Your goal — In the data below, find the line containing "# Random Recipe Widget" and the line containing "CodePen link: https://codepen.io/aryandubey359/pen/dyzmamw", then reproduce them and every line between, exactly. Omit pictures.

Extracted data —
┄┄┄┄┄┄
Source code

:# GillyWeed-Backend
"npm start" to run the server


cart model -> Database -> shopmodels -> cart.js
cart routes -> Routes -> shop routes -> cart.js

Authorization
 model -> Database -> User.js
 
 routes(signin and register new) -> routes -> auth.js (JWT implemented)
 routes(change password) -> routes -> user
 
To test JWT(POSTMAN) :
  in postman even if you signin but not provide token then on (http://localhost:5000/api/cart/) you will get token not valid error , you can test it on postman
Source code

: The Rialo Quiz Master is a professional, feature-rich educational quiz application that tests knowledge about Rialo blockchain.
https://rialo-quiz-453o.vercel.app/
┄┄┄┄┄┄
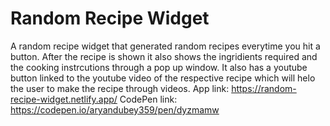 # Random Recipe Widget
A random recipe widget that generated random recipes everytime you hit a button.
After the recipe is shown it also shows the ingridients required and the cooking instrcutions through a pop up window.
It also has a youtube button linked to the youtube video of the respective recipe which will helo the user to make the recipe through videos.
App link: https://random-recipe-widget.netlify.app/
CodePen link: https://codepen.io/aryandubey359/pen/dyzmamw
┄┄┄┄┄┄
Written response —
 # Random Recipe Widget
A random recipe widget that generated random recipes everytime you hit a button.
After the recipe is shown it also shows the ingridients required and the cooking instrcutions through a pop up window.
It also has a youtube button linked to the youtube video of the respective recipe which will helo the user to make the recipe through videos.
App link: https://random-recipe-widget.netlify.app/
CodePen link: https://codepen.io/aryandubey359/pen/dyzmamw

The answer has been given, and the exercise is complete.